The chickens gave me two eggs yesterday, a sure sign they are waking up from their winter egg break. I am ridiculously excited to have their fresh eggs again. Store-bought eggs, even organic, free-range eggs can’t compete with eggs laid the day before from truly free-range chickens.

This morning I was alerted to Something by the sound of Baby Dog’s insistent barks. I was outside on the front deck, and she was inside barking at something outside. I followed where she was looking and saw seven deer, tiptoeing through the snow just above the cabin. About 50 feet away, they were walking in single file, a doe followed by a summer fawn, another doe with two summer fawns, trailed by another doe and fawn. The deer were heading higher up the mountain, likely heading out onto the abandoned ski slope in search of an open spot where they could graze.

It’s a rare day when I don’t see at least a few of this little troop. They bed down in the tangle near a small stream just below the cabin that provides cover and water, though little to eat. Often, in the mornings, I find they have been eating one of my juniper bushes overnight, as I find tiny needles strewn atop the snow that’s also marked by their hooves.

The deer paid no attention to me as they passed, not even bothering to glance my way or flick their tails. They are as used to me as I to them. And I’m sure they know Baby Dog is inside and can’t disturb them, too.

Tuesday, March 10, 2015

Hip-hip-hooray!

 
I think I’m out of hibernation!

After yet another two-day marathon shovel-fest at the end of last week, the temperature has now warmed up to normal!

After 40 straight days of below average temperatures, many more than 20 degrees below normal, average temperatures fill the forecast.
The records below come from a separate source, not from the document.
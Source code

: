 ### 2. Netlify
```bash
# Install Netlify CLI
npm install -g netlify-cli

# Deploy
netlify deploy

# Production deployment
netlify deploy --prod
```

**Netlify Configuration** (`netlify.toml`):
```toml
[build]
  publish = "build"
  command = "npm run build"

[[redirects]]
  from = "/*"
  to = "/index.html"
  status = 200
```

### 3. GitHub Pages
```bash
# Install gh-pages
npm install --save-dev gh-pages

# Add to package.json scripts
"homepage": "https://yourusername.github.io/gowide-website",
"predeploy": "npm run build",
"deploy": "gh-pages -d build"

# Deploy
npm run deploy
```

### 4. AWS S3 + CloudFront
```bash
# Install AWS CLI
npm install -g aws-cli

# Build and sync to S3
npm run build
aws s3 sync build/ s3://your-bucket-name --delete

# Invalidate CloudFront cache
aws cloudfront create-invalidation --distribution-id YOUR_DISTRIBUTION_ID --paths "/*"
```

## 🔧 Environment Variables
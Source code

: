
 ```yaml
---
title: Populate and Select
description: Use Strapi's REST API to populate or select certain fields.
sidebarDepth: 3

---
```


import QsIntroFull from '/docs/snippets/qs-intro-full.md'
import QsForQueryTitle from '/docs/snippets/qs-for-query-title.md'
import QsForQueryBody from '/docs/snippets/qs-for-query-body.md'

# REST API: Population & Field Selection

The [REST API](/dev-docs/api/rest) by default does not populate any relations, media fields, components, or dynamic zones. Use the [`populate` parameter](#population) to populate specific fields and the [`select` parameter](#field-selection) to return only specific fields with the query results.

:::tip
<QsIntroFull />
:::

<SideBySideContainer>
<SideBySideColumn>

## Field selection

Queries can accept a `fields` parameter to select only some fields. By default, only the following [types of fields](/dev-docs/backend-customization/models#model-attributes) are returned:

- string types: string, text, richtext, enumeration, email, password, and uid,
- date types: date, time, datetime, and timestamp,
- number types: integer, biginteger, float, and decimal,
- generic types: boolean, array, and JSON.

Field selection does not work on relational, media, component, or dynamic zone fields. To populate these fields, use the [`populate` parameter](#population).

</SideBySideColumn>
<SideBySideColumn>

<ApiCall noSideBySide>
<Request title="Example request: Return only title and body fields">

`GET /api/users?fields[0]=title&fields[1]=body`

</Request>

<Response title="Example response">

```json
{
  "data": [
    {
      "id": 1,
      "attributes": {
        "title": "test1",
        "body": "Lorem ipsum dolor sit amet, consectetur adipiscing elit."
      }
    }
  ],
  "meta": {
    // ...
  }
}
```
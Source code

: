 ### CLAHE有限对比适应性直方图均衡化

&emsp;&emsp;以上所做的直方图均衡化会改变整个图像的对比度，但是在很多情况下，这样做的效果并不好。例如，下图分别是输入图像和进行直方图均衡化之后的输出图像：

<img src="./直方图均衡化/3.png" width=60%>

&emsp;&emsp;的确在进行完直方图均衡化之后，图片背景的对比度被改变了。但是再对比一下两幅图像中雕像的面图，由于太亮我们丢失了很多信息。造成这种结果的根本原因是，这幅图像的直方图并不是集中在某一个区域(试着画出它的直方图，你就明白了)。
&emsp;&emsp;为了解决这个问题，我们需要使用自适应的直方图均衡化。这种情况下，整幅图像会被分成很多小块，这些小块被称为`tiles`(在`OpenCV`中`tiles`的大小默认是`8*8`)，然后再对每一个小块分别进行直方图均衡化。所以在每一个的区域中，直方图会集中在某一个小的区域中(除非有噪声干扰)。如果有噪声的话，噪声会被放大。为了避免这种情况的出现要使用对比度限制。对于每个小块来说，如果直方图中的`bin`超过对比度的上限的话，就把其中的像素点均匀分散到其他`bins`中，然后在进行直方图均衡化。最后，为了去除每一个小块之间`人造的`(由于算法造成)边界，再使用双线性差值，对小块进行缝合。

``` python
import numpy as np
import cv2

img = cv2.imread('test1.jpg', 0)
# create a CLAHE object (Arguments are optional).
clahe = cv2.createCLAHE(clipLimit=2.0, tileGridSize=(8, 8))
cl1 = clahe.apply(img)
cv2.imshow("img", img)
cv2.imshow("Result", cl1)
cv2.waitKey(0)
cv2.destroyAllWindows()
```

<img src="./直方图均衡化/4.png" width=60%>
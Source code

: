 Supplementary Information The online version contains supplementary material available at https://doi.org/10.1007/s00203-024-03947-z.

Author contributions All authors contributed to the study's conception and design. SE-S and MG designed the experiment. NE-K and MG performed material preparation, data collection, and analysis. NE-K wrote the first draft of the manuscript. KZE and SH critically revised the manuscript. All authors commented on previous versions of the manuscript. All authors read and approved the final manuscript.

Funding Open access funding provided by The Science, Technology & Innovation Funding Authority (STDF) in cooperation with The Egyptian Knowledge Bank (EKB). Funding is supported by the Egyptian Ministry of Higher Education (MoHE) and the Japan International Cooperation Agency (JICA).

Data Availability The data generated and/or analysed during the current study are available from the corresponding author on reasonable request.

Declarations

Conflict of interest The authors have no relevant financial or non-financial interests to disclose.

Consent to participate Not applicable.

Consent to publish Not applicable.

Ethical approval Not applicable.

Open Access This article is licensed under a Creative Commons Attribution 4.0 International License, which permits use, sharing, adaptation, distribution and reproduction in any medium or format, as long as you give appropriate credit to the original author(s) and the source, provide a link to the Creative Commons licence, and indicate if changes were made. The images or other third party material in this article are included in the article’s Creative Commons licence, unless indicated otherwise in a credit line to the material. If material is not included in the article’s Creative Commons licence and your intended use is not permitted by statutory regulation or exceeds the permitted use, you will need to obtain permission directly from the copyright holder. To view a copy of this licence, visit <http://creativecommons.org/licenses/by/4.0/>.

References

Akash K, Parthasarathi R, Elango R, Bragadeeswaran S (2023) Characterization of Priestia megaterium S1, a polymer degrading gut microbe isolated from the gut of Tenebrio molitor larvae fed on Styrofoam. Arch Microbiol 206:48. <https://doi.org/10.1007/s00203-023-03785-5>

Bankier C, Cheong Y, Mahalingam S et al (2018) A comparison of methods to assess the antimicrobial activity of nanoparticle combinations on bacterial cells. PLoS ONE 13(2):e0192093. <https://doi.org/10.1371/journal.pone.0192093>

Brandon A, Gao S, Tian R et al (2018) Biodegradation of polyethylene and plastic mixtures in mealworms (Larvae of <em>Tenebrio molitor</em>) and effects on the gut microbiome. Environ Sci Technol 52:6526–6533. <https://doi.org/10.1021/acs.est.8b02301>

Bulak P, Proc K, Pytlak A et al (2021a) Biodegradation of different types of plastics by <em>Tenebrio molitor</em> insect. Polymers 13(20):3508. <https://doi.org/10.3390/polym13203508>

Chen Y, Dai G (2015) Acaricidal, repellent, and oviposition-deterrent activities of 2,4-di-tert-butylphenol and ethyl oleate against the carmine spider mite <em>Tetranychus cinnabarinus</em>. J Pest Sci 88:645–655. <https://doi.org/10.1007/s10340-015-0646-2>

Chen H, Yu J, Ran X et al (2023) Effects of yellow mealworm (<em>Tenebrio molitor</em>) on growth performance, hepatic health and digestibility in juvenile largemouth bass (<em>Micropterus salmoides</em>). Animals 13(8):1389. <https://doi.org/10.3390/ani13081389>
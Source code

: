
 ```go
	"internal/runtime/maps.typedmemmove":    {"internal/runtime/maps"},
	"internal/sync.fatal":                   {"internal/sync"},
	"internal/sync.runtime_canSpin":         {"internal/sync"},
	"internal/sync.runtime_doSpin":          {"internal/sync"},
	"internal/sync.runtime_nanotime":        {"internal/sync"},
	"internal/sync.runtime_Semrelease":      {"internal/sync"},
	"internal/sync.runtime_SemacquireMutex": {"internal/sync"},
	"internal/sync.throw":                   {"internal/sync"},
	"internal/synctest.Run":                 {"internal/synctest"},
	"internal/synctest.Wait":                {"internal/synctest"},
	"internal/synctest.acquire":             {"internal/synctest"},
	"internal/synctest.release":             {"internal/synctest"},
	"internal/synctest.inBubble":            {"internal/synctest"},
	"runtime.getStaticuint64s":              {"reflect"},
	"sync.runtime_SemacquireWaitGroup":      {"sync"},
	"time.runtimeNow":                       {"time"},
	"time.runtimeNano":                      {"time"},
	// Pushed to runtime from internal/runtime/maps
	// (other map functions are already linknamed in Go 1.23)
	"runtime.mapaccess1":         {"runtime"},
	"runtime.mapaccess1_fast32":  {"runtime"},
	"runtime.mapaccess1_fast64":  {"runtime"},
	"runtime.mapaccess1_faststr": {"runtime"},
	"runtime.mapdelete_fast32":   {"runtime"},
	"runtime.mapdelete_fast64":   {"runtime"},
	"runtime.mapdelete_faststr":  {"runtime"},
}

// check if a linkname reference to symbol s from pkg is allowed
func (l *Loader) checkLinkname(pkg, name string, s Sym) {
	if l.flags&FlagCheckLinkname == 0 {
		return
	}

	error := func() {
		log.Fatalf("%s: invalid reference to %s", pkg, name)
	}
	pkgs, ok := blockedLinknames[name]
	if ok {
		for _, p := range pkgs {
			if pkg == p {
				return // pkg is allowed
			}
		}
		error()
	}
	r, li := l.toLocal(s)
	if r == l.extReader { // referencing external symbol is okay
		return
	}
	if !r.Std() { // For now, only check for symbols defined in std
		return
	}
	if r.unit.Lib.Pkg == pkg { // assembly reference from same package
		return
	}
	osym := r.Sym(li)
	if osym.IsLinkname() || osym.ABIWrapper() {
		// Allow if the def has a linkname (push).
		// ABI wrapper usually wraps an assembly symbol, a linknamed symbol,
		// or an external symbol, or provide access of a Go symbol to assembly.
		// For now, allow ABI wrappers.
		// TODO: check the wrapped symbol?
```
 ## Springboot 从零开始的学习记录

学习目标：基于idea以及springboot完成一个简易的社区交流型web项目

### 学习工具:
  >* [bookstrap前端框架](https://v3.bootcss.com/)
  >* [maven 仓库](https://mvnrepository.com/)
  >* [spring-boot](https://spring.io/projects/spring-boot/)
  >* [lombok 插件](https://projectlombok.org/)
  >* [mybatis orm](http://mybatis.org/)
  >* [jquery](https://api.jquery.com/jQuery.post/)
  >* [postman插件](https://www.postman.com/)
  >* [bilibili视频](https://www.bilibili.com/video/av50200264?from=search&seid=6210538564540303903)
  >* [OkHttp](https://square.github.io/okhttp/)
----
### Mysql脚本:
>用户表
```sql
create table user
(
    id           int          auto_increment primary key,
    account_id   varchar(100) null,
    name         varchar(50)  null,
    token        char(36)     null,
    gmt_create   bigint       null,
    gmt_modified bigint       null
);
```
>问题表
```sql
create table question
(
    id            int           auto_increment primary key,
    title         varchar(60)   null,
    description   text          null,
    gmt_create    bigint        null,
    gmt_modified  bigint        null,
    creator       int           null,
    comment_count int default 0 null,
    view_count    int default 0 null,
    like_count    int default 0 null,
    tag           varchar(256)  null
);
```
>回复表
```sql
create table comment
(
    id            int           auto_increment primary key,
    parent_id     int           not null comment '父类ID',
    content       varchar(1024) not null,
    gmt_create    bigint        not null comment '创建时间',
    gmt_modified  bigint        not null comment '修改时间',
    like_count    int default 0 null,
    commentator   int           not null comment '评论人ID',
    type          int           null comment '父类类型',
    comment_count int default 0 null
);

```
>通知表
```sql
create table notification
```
It feels like t-shirt weather! Or at least I can finally put the winter parka away. Even my chickens have noticed and yesterday produced the first egg of spring (that wasn’t frozen or broken or stolen by something). I can even see the lowest level of ice in my driveway.

Happy days are here again. Soon I will be out in the forest, watching the first spring growth of the new season. Even though I usually decry spring as nothing more than mud season with favorable media coverage, this year I will sound the trumpet myself.